*** Opening Provided entries ***

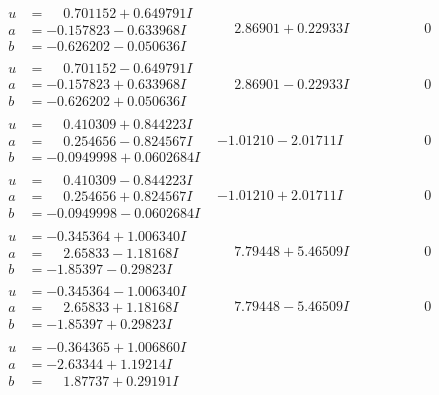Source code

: \documentclass[1p]{elsarticle_modified}
\theoremstyle{definition}
\begin{document}
$$\begin{array}{c|c|c}
\begin{aligned}
u &= \phantom{-}0.701152 + 0.649791 I \\
a &= -0.157823 - 0.633968 I \\
b &= -0.626202 - 0.050636 I\end{aligned}
 & \phantom{-}2.86901 + 0.22933 I & \phantom{-0.000000 } 0 \\ \hline\begin{aligned}
u &= \phantom{-}0.701152 - 0.649791 I \\
a &= -0.157823 + 0.633968 I \\
b &= -0.626202 + 0.050636 I\end{aligned}
 & \phantom{-}2.86901 - 0.22933 I & \phantom{-0.000000 } 0 \\ \hline\begin{aligned}
u &= \phantom{-}0.410309 + 0.844223 I \\
a &= \phantom{-}0.254656 - 0.824567 I \\
b &= -0.0949998 + 0.0602684 I\end{aligned}
 & -1.01210 - 2.01711 I & \phantom{-0.000000 } 0 \\ \hline\begin{aligned}
u &= \phantom{-}0.410309 - 0.844223 I \\
a &= \phantom{-}0.254656 + 0.824567 I \\
b &= -0.0949998 - 0.0602684 I\end{aligned}
 & -1.01210 + 2.01711 I & \phantom{-0.000000 } 0 \\ \hline\begin{aligned}
u &= -0.345364 + 1.006340 I \\
a &= \phantom{-}2.65833 - 1.18168 I \\
b &= -1.85397 - 0.29823 I\end{aligned}
 & \phantom{-}7.79448 + 5.46509 I & \phantom{-0.000000 } 0 \\ \hline\begin{aligned}
u &= -0.345364 - 1.006340 I \\
a &= \phantom{-}2.65833 + 1.18168 I \\
b &= -1.85397 + 0.29823 I\end{aligned}
 & \phantom{-}7.79448 - 5.46509 I & \phantom{-0.000000 } 0 \\ \hline\begin{aligned}
u &= -0.364365 + 1.006860 I \\
a &= -2.63344 + 1.19214 I \\
b &= \phantom{-}1.87737 + 0.29191 I\end{aligned}

\end{array}$$
\end{document}
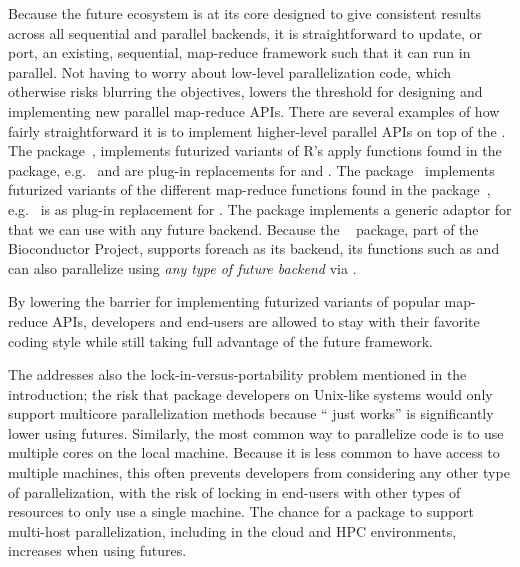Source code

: Because the future ecosystem is at its core designed to give
consistent results across all sequential and parallel backends, it is
straightforward to update, or port, an existing, sequential,
map-reduce framework such that it can run in parallel. Not having to
worry about low-level parallelization code, which otherwise risks
blurring the objectives, lowers the threshold for designing and
implementing new parallel map-reduce APIs.  There are several examples
of how fairly straightforward it is to implement higher-level parallel
APIs on top of the .  The 
package~\citep{CRAN:future.apply}, implements futurized variants of
R's apply functions found in the  package,
e.g.\  and  are plug-in
replacements for  and .  The 
package~\citep{CRAN:furrr} implements futurized variants of the
different map-reduce functions found in the 
package~\citep{CRAN:purrr}, e.g.\  is as plug-in
replacement for .  The  package implements a
generic  adaptor
for  that we can use
with any future backend.  Because
the ~\citep{Bioc:BiocParallel} package, part of
the Bioconductor Project, supports foreach as its backend, its
functions such as  and  can also
parallelize using \emph{any type of future backend} via
.

By lowering the barrier for implementing futurized variants of popular
map-reduce APIs, developers and end-users are allowed to stay with
their favorite coding style while still taking full advantage of the
future framework.

The  addresses also the lock-in-versus-portability
problem mentioned in the introduction; the risk that package
developers on Unix-like systems would only support multicore
parallelization methods because `` just works'' is
significantly lower using futures.  Similarly, the most common way to
parallelize code is to use multiple cores on the local machine.
Because it is less common to have access to multiple machines, this
often prevents developers from considering any other type of
parallelization, with the risk of locking in end-users with other
types of resources to only use a single machine.  The chance for a
package to support multi-host parallelization, including in the cloud
and HPC environments, increases when using futures.

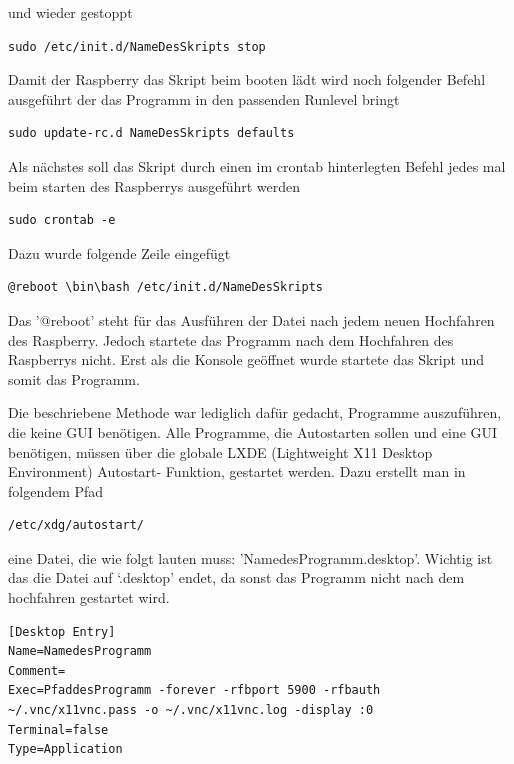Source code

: \documentclass[11pt,a4paper]{article} %
\begin{document}
und wieder gestoppt
\begin{frame}

\begin{lstlisting}
sudo /etc/init.d/NameDesSkripts stop
\end{lstlisting}
\end{frame}

Damit der Raspberry das Skript beim booten lädt wird noch folgender Befehl ausgeführt der das Programm in den passenden Runlevel bringt
\begin{frame}

\begin{lstlisting}
sudo update-rc.d NameDesSkripts defaults
\end{lstlisting}
\end{frame}
\par

Als nächstes soll das Skript durch einen im crontab hinterlegten Befehl jedes mal beim starten des Raspberrys ausgeführt werden
\begin{frame}

\begin{lstlisting}
sudo crontab -e
\end{lstlisting}
\end{frame}
\newpage
Dazu wurde folgende Zeile eingefügt
\begin{frame}

\begin{lstlisting}
@reboot \bin\bash /etc/init.d/NameDesSkripts
\end{lstlisting}
\end{frame}
Das '@reboot' steht für das Ausführen der Datei nach jedem neuen Hochfahren des Raspberry. Jedoch startete das Programm nach dem Hochfahren des Raspberrys nicht. Erst als die Konsole geöffnet wurde startete das Skript und somit das Programm.
\par
Die beschriebene Methode war lediglich dafür gedacht, Programme auszuführen, die keine GUI benötigen. Alle Programme, die Autostarten sollen und eine GUI benötigen, müssen über die globale LXDE (Lightweight X11 Desktop Environment) Autostart- Funktion, gestartet werden. \cite{12}
Dazu erstellt man in folgendem Pfad
\begin{frame}

\begin{lstlisting}
/etc/xdg/autostart/
\end{lstlisting}
\end{frame}
eine Datei, die wie folgt lauten muss: 'NamedesProgramm.desktop'. Wichtig ist das die Datei auf `.desktop' endet, da sonst das Programm nicht nach dem hochfahren gestartet wird.
\begin{frame}

\begin{lstlisting}
[Desktop Entry]
Name=NamedesProgramm
Comment=
Exec=PfaddesProgramm -forever -rfbport 5900 -rfbauth ~/.vnc/x11vnc.pass -o ~/.vnc/x11vnc.log -display :0
Terminal=false
Type=Application
\end{lstlisting}
\end{frame}
\end{document}
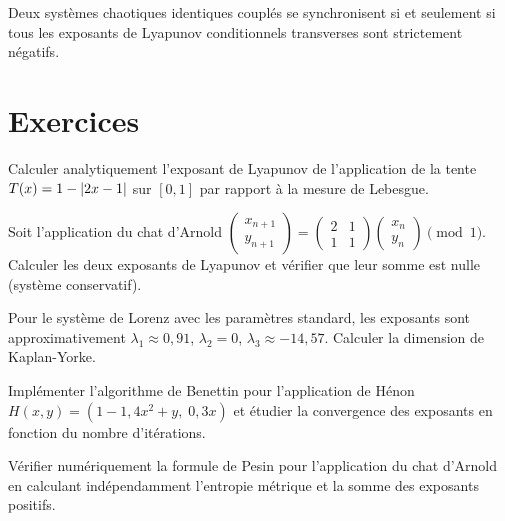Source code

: \begin{theoreme}
Deux syst\`emes chaotiques identiques coupl\'es se synchronisent si et
seulement si tous les exposants de Lyapunov conditionnels transverses sont
strictement n\'egatifs.
\end{theoreme}

\section{Exercices}

\begin{exercice}
Calculer analytiquement l'exposant de Lyapunov de l'application de la tente
$T(x) = 1 - \abs{2x - 1}$ sur $[0,1]$ par rapport \`a la mesure de Lebesgue.
\end{exercice}

\begin{exercice}
Soit l'application du chat d'Arnold $\begin{pmatrix} x_{n+1} \\ y_{n+1} \end{pmatrix}
= \begin{pmatrix} 2 & 1 \\ 1 & 1 \end{pmatrix} \begin{pmatrix} x_n \\ y_n \end{pmatrix}
\pmod{1}$. Calculer les deux exposants de Lyapunov et v\'erifier que leur somme
est nulle (syst\`eme conservatif).
\end{exercice}

\begin{exercice}
Pour le syst\`eme de Lorenz avec les param\`etres standard, les exposants
sont approximativement $\lambda_1 \approx 0{,}91$, $\lambda_2 = 0$,
$\lambda_3 \approx -14{,}57$. Calculer la dimension de Kaplan-Yorke.
\end{exercice}

\begin{exercice}
Impl\'ementer l'algorithme de Benettin pour l'application de H\'enon
$H(x,y) = (1 - 1{,}4x^2 + y, \; 0{,}3x)$ et \'etudier la convergence
des exposants en fonction du nombre d'it\'erations.
\end{exercice}

\begin{exercice}
V\'erifier num\'eriquement la formule de Pesin pour l'application du chat
d'Arnold en calculant ind\'ependamment l'entropie m\'etrique et la somme des
exposants positifs.
\end{exercice}
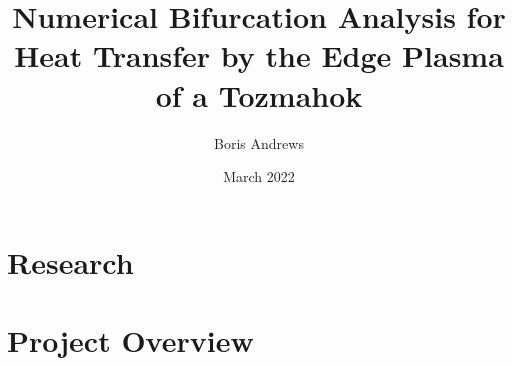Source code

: \documentclass[12pt, a4paper]{report}
\title{Numerical Bifurcation Analysis for Heat Transfer by the Edge Plasma of a Tozmahok}
\author{Boris Andrews}
\affil{Mathematical Institute, University of Oxford}
\date{March 2022}
\begin{document}
    \maketitle
    
    
    
    \begin{abstract}
    \end{abstract}
    
    
    
    \newpage
    \tableofcontents
    
    
    
    \newpage
            
        \part{Research}
            
            
            
        \part{Project Overview}
            
            
    
    
    
    \newpage
        \printbibliography
\end{document}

*** Closing Provided entries ***

Work through the entries, filtering for the string "documentclass", and copy each line that holds it.

: \documentclass[1p]{elsarticle_modified}
: \documentclass[11pt,a4paper]{article} %
: \documentclass[12pt, a4paper]{report}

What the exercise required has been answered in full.